Dollarizing is calculating, in dollars and cents, what you are worth to your customer, the hiring organization. If you can increase sales by $600,000, you are worth some of the profit on the $600,000. If you can reduce scrap and waste by $95,000, you are worth some of the $95,000. If you can reduce bank load interest by 0.5 percent, you are worth some of that interest savings. The more dollarized value the hiring comany sees in you, the higher the probability you will be hired.
Jobs exist to create value. The purpose of a job is to directly or indirectly get and keep customers. This is true for profit and nonprofit organizations. Value is created by increasing revenues, reducing costs, and innovating new products and services. If the job does not create value it will ultimately disapper. If the cost for the job exceeds the economic value the job creates, the job will either be eliminated or replaces with a less expensive alternative. If the job is known to create value but the person in the job is inadequate, then - of the job and the person - only the job will survive. The cost of a job includes recruitment, compensation, benefits, training, office space, tools, samples, mistakes, and supervision. You must create more value than your cost.
Most organizations have a sense of what a job costs; that means they generally know what they have to pay and understand the actual costs - which include benefits, training, and such - are considerably higher than the base compensation. Some organizations have a general idea of the economic value they expect from their investment in the job, but are never sure they will get that return. Consequently, the hiring people are always trying to evaluate each job candidate's potential to create value. To help the hiring people choose you, you must dollarize yourself. You must qualify for the organization the economic value you can potentially deliver.
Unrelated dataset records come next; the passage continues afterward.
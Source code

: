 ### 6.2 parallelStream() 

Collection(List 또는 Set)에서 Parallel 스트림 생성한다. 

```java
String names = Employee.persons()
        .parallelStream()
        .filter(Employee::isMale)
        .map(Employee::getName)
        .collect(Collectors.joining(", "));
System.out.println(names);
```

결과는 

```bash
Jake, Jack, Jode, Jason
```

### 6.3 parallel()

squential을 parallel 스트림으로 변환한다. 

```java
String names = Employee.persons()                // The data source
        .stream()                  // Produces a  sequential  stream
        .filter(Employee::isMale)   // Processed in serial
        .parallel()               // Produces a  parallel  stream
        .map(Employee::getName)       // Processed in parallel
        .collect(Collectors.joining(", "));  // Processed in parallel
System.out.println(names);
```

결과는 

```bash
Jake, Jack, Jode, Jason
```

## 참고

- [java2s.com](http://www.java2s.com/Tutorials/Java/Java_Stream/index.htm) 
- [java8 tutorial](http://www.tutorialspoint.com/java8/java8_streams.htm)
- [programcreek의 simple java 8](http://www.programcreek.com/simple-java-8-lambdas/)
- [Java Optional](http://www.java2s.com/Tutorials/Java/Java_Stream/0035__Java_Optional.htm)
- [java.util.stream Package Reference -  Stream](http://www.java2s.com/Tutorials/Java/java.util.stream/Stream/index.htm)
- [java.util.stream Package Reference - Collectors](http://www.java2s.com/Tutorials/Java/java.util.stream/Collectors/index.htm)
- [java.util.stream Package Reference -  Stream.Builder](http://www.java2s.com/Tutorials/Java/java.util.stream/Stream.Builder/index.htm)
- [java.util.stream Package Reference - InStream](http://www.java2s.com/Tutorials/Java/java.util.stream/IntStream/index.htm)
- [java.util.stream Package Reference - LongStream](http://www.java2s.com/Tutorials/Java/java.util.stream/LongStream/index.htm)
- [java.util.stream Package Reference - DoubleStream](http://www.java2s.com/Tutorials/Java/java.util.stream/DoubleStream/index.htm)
Because the purpose of every job is to create value, you must, in pre-interview homework, determine how the job in question creates value for your target organization. For example, a salesperson creates value by generating sales revenue. A purchasing agent creates value by acquiring quality components at true net lower costs. A construction project manager creates value by ensuring that the building is finished on time, avoiding cost overruns. A maintenance person creates value by keeping the machinery running, eliminating costly downtime. The hotel housekeeper creates value by making the hostel room so comfortable that the customer returns. In these examples, the sales candidate's value is some function of the $2,000,000 in revenues she claims she will deliver. The prospective purchasing agent will show how he can save the company $1,000,000 by buying gaskets that reduce warraty claims. The project manager will demonstrate to his future employer that his computer-based scheduling skills will save $5,000,000 in possible penalties. The maintenance person will show that every hour of downtime avoided is worth $87,000 to the hiring company. And the hotal housekeeper will show that superbly cleaned hotel rooms create a loyal customer who will return three more nights at $150 a night.
Every job can be dollarized. Every job has value. You must carefully consider how the job you want creates value. In you interviews ask questions and answer questions in such a way that your dollarized value become evident.
To illustrate...
Candidate for Chief Technology Officer: What financial problems are you present systems causing?
Interviewer: It appears that we have problems with on-time deliveries and ensuring adequate inventories.
Candidate: How much customer dissatisfaction and lost sales is the lack of proper inventory costing you?
Interviewer: We're not sure, but it is significant.
Candidate: Would it be reasonable to assume that properly designed and managed systems could save the company several million dollars over the next twenty-four months?
Interviewer: Yes.
Candidate: Based on experience, an initiative to tie your systems together will eliminate the problem and recapture five million dollars in lost sales. I can make this happen for you. Would you like to give it a try?
The CTO candidate dollarized his value, and asked for the order. You must do the same.